We recently purchased an air fryer and have not looked back. Soak the potatoes in water before.  Can do spuds, wedges, fries … all awesome.
Replied to Tangle Logic by Venkatesh RaoVenkatesh Rao (ribbonfarm.com)

Millennia of human building have convinced us that orderliness (with or without greebles) is somehow efficient and tangles are “messy and inefficient.” And it’s not a modern or even medieval phenomenon. I recall my high-school history teacher instructing us that the streets of Indus Valley cities were “efficient” because they intersected at right angles and were “well-laid out” in an obviously planned way, compared to other Bronze Age peer civilizations. She taught us the usual textbook justification: that this somehow made them self-cleaning because the wind swept the streets naturally. More modern thought typically treats straight lines anywhere (roads from capitals to airports, and colonial-era boundaries being the classic examples) as a mark of an authoritarian presence. There may be some accidental benefits for narrow use cases, such as street-sweeping by prevailing winds, but that’s not the reason they exist. They exist because an authoritarian has carved out an island of surplus resources for himself and his buddies, and decided to lay it out as a neat, untangled zone.

Complex answers, how else to describe a complex world? This reminds me of Dave Cormier’s discuss of complicated and complex in education.
Replied to so what’s the deal with teaching after lockdown? by Tania ShekoTania Sheko (taniasheko.com)

I’m torn. I’m aware that teachers need to balance the amount of assistance they provide to students with a certain amount of room for them to work through things on their own so that they learn from that process, otherwise they are so used to us feeding them what they need that they are under the impression that learning is consumption of skills on a platter, whereby they learn things they are given by rote and follow a formula to the end result. Even if that were the case, how engaged would they be? And without engagement they won’t have a source to draw from – a source of interest and self-confidence, a thirst to understand and learn more. Isn’t that the point of teaching and learning, that balance?
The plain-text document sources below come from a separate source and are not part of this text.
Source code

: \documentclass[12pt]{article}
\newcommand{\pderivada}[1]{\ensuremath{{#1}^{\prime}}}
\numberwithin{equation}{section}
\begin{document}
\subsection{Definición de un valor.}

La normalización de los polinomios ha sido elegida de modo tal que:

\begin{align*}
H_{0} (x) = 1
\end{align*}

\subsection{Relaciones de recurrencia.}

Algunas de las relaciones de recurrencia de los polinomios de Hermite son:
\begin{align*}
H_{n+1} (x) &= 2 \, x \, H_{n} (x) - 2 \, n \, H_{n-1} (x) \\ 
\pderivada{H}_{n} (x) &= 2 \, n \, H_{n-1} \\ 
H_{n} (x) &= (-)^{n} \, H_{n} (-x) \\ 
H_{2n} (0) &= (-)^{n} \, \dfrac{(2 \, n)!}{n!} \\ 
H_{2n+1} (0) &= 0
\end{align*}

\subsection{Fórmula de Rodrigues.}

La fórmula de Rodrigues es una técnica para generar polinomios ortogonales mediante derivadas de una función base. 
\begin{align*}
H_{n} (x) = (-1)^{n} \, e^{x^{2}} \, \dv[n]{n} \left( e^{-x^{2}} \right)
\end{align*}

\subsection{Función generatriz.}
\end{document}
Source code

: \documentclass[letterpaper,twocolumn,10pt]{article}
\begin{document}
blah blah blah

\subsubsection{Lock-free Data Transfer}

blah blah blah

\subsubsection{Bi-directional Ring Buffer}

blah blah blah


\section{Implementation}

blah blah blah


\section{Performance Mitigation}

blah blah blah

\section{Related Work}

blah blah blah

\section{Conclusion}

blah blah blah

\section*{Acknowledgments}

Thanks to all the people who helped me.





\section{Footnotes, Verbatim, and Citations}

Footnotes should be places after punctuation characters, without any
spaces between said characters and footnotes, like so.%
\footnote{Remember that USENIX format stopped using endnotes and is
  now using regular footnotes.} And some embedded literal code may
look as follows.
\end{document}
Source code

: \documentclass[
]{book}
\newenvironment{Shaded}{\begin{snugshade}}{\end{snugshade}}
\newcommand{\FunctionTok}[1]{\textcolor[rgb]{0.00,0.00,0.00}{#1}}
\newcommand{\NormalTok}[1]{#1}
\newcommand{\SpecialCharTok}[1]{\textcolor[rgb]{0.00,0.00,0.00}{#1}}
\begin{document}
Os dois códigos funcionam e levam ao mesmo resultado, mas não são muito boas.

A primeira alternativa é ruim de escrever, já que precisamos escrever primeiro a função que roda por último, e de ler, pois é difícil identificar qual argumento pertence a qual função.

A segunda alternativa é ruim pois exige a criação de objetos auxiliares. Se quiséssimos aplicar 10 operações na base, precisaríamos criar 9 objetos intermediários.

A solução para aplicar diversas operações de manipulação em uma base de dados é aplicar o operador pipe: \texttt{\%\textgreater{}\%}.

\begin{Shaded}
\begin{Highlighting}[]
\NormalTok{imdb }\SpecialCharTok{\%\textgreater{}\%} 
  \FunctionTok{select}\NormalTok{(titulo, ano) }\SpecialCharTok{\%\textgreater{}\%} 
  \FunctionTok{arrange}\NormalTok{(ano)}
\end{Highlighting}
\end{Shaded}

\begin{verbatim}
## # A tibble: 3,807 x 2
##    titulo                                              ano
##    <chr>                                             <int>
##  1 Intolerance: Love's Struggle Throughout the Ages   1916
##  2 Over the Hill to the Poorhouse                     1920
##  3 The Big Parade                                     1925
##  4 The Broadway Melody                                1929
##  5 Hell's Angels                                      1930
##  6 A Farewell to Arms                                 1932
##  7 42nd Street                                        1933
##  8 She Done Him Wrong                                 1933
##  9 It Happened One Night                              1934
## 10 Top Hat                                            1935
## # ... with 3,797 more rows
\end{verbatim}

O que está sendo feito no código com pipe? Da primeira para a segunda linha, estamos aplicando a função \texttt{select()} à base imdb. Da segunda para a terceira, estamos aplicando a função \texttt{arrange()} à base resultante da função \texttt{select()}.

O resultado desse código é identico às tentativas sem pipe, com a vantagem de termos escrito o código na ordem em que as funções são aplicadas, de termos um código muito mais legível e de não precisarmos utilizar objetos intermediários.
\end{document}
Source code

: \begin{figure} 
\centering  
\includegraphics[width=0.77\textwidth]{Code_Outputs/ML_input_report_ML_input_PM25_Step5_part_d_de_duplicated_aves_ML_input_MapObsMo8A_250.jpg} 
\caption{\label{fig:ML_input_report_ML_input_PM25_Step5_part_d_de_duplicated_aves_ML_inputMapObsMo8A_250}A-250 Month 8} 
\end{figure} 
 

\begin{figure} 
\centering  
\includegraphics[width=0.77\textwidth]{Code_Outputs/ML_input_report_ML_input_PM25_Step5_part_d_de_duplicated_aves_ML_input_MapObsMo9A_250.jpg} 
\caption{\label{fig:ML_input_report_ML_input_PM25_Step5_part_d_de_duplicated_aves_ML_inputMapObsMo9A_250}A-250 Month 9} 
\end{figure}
Tania, reflecting upon your thoughts and reflections on scaffolding, I am left wondering how much the issue is something missed during the COVID years or a general lack of engagement with learning in general?
Replied to The 250 Best Songs of the 1990s by Pitchfork (Pitchfork)

The tracks that defined the ’90s, including Björk, Biggie, Mariah, Bikini Kill, Aaliyah, 2Pac, and many, many more.
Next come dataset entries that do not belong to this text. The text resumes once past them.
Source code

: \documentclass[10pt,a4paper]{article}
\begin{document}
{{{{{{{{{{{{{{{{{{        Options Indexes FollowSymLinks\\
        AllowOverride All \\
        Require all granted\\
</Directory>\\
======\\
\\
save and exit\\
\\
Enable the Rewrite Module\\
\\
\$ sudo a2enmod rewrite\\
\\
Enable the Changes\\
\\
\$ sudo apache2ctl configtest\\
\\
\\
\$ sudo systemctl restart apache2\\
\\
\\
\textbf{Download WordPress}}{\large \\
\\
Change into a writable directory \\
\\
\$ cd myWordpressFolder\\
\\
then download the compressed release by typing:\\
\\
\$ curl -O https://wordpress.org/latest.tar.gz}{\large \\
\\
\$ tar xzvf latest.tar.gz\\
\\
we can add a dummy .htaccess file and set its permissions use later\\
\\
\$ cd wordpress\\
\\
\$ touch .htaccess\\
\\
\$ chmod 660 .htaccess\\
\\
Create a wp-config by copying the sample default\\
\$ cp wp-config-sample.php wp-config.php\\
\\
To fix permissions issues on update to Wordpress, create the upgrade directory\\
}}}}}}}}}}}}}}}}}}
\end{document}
I am always a sucker for these sorts of listicles. Looking back, I feel that it will always be somewhat subjective to where you are or were. For example, there are no Australian artists. Maybe the music does not match up, but I feel that this maybe a reflection of something else.
Replied to The Mysteries of Mondrian by Peter Schjeldahl (The New Yorker)

Peter Schjeldahl reviews “Piet Mondrian: A Life,” by Hans Janssen, a new biography that excavates the genius of the Dutch modernist painter.

I enjoyed Peter Schjeldahl’s overview of the life and works of Piet Mondrian. The quote I liked the most was the importance of religion when it comes to atheism:

Mondrian was caught up for much of his life in Theosophy, the anti-materialist mythos that was initiated in 1875, in New York, by the much travelled Russian occultist Helena Petrovna Blavatsky. Its pantheistic mysticism seemed to resonate with everything he craved in both art and life. Theosophy’s tenet of an ascent from the natural by way of the spiritual toward a union with the divine was right up Mondrian’s temperamental alley. He was most immersed from about 1908 to 1912, when he painted metaphysically supercharged flowers and frankly weird totemic figures. In the years that followed, he shrugged off the aspects of the movement that seemed pedantic and nebulous rather than liberating and practical, not to mention its mediumistic hocus-pocus, but he never regretted the influence. He remarked later, “One cannot call oneself an atheist without really having experienced some form of religion.” He kept painting flowers, however, with unfailing virtuosity but waning enthusiasm, as a stock-in-trade to support his experimentation with frontal, vibrant geometric patterning.